I was coming back from a long bike ride the other day when my gears got stuck. Jammed. Bad.
It was the hill that did it – the bike path crossed over a little stream then up a hill and across a cemetery. Shifting gears too quickly as I went up the hill, the chain got stuck in between a sprocket and the wheel. I stopped and leaned over and tried to wrench it free with a stick – but to no avail. Greasy hands are not my favorite, but I had to give it a go. Still, even yanking on the chain with all my might only made it wedge itself in more.
So I flipped the bike over. I was frustrated, very frustrated. I had planned my ride with just enough time to make it home, shower up, and then head over to some friends for lunch. But it didn’t look like that was going to happen. This was the worst bicycle problem I’d ever had!
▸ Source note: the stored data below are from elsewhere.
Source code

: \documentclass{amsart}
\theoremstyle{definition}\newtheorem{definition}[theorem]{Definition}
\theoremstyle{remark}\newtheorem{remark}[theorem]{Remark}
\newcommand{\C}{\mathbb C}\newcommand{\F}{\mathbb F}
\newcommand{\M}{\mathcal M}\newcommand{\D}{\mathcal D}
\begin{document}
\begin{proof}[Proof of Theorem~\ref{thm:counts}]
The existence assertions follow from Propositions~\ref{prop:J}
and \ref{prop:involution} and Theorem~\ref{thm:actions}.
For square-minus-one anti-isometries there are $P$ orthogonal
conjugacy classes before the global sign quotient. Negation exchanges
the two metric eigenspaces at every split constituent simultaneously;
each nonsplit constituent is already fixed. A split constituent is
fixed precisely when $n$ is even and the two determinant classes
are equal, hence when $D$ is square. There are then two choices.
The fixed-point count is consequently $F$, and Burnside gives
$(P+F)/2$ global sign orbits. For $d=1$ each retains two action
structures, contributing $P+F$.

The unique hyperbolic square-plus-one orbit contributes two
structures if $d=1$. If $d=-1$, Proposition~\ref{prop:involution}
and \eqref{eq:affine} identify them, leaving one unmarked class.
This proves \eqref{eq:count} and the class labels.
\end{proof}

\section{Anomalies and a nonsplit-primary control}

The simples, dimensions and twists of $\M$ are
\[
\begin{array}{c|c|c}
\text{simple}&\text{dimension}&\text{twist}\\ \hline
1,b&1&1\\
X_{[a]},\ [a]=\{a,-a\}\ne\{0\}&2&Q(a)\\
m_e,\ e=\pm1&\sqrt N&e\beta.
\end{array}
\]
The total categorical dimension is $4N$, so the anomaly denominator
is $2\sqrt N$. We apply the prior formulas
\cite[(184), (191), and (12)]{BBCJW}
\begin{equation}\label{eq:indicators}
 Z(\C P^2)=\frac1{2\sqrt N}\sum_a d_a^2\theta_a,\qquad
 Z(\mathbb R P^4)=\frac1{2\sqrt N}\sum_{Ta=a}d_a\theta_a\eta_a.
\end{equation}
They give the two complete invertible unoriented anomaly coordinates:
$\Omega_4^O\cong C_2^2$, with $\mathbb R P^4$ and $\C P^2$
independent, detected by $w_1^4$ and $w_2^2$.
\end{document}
“God, how could you do this to me?!?!” flashed through my head. Of all days, of all places!
It was my own ridiculousness that made me laugh. “God didn’t break your bike, you did!” And it was true. I had shifted the gears, I had made the mistake. God had nothing to do with that.
And hey, what’s a broken bike?
I looked around me at the graves. 1899, 1903, 1834. “What would they think of this spectacle in their graveyard?” I wondered.
Then I set to work on the bike in earnest. Undoing the bolt on the rear wheel, pieces started falling everywhere onto the grass. The bolt itself saved the day. It doubled as a lever that worked to pry the chain links out, one by one.
After the bike was back together, I surveyed the scene again. Took a picture. Realized the whole thing had taken no more than ten minutes, that I wasn’t late, and that I had learned a great lesson in patience and humility.
In the face of eternity, a feisty bike chain isn’t really all that important, and definitely not something to get bent out of shape over. I’m sure the souls there in the cemetery – souls full of all kinds of life experience – had a good laugh at me.
Hope you are enjoying these quiet first weeks of August. I am!